Jendelasulut.com, Minut — Minahasa Utara, kini dapat bernapas lega. Akses terhadap layanan kesehatan yang berkualitas semakin mudah terwujud berkat peresmian Puskesmas Pembantu (Pustu) Desa Matungkas pada Selasa, 18 Maret 2024. Peresmian Pustu ini ditandai dengan upacara resmi yang dihadiri oleh berbagai pejabat penting, termasuk Sekretaris Daerah (Sekda) Kabupaten Minahasa Utara, Ir. Novly Wowiling, M.Si., yang mewakili Bupati Minahasa Utara, Joune Ganda. Turut hadir pula Kepala Dinas Kesehatan Minahasa Utara, dr. Stela Safitri, M.Kes., Camat, anggota DPRD, Danramil, Kapolsek, tokoh agama, kepala puskesmas, dan masyarakat Desa Matungkas.
Peresmian Pustu Matungkas merupakan bukti nyata komitmen pemerintah daerah dalam meningkatkan akses layanan kesehatan di wilayah terpencil. Seperti yang disampaikan oleh dr. Stela Safitri, M.Kes., Pustu ini dilengkapi dengan fasilitas yang memadai untuk memberikan pelayanan kesehatan dasar yang komprehensif. Fasilitas tersebut meliputi ruang pemeriksaan, ruang pengobatan, ruang tunggu yang nyaman, dan apotek. Layanan yang diberikan mencakup imunisasi, pengobatan penyakit ringan, hingga penyuluhan kesehatan masyarakat.

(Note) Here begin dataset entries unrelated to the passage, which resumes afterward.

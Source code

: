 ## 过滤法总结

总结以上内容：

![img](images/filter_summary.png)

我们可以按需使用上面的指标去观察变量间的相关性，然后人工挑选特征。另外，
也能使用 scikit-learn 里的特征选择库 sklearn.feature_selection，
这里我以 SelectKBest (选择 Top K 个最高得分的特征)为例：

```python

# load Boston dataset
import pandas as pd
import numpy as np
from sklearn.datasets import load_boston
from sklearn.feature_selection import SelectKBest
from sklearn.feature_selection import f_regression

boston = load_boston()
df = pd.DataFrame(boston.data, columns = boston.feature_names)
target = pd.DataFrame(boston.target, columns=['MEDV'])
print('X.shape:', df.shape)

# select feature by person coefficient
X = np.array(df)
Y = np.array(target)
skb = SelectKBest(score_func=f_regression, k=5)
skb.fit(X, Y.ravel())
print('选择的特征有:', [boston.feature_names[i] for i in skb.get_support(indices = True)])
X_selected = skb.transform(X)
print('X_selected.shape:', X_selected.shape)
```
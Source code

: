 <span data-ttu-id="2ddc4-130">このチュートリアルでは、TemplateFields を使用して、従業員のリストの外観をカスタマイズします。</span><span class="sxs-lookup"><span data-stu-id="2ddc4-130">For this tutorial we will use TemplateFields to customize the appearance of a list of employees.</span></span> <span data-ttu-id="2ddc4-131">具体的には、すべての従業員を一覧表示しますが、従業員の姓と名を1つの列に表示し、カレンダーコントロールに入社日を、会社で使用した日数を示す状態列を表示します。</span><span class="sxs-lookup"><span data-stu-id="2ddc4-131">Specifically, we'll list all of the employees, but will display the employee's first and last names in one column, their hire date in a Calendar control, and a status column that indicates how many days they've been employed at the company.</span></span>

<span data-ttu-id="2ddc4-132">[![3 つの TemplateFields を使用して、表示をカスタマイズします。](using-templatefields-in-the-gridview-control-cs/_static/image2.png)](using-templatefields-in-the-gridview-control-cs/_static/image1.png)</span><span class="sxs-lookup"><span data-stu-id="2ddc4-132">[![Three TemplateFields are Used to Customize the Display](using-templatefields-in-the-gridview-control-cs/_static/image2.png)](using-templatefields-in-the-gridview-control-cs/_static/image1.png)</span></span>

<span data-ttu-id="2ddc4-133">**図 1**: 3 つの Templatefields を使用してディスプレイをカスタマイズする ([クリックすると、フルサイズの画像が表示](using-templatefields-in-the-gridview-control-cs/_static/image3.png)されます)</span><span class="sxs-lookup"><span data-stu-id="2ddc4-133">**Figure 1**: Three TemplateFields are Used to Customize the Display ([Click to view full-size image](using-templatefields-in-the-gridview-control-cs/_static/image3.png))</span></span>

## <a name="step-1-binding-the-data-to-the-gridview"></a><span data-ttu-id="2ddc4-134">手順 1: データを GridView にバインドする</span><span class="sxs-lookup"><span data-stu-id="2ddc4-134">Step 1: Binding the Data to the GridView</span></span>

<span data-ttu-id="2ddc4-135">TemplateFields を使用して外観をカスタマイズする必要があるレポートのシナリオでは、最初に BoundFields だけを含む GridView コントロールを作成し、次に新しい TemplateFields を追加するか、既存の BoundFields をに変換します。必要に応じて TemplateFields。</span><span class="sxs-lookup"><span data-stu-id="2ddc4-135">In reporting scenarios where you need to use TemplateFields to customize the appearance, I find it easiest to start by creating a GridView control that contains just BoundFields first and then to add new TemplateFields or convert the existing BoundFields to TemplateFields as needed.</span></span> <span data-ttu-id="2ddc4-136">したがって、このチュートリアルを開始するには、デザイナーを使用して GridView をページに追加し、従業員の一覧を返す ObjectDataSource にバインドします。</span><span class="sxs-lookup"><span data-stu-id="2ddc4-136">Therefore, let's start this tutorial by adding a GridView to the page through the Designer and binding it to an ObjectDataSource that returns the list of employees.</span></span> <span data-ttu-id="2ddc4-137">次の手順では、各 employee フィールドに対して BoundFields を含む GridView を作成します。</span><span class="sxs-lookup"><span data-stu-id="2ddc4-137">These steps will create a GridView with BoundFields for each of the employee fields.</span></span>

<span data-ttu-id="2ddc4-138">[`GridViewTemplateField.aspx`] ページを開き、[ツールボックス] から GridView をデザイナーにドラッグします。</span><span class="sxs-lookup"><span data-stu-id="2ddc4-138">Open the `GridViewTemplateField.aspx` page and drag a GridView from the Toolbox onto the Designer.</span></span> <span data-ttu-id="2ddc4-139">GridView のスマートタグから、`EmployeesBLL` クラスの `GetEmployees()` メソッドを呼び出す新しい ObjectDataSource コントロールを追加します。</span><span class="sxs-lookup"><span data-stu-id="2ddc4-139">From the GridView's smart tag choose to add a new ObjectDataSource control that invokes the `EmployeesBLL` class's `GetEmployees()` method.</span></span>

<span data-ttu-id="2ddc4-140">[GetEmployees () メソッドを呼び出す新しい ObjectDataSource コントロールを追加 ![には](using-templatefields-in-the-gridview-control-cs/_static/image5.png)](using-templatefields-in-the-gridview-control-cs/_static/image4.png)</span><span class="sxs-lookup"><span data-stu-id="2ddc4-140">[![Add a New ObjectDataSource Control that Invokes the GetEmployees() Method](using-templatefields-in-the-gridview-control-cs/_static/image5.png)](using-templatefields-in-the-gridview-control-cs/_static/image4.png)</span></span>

Pustu Matungkas dirancang untuk memberikan pelayanan kesehatan yang holistik dan terjangkau bagi seluruh lapisan masyarakat Desa Matungkas. Kehadiran Pustu ini diharapkan dapat mengurangi beban masyarakat yang sebelumnya harus menempuh perjalanan jauh untuk mendapatkan layanan kesehatan di puskesmas induk. Hal ini sejalan dengan visi Bapak Bupati Joune Ganda dan Bapak Wakil Bupati Kevin W Lotulung untuk mewujudkan masyarakat Minahasa Utara yang sehat dan sejahtera.
Peresmian Pustu disambut antusias oleh masyarakat Desa Matungkas. Salah seorang warga, bernama Lenda, mengungkapkan rasa syukur dan harapannya akan peningkatan kualitas kesehatan di desanya. “Kami sangat bersyukur dengan kehadiran Pustu ini. Sekarang kami tidak perlu lagi jauh-jauh ke puskesmas untuk mendapatkan layanan kesehatan,” ujarnya.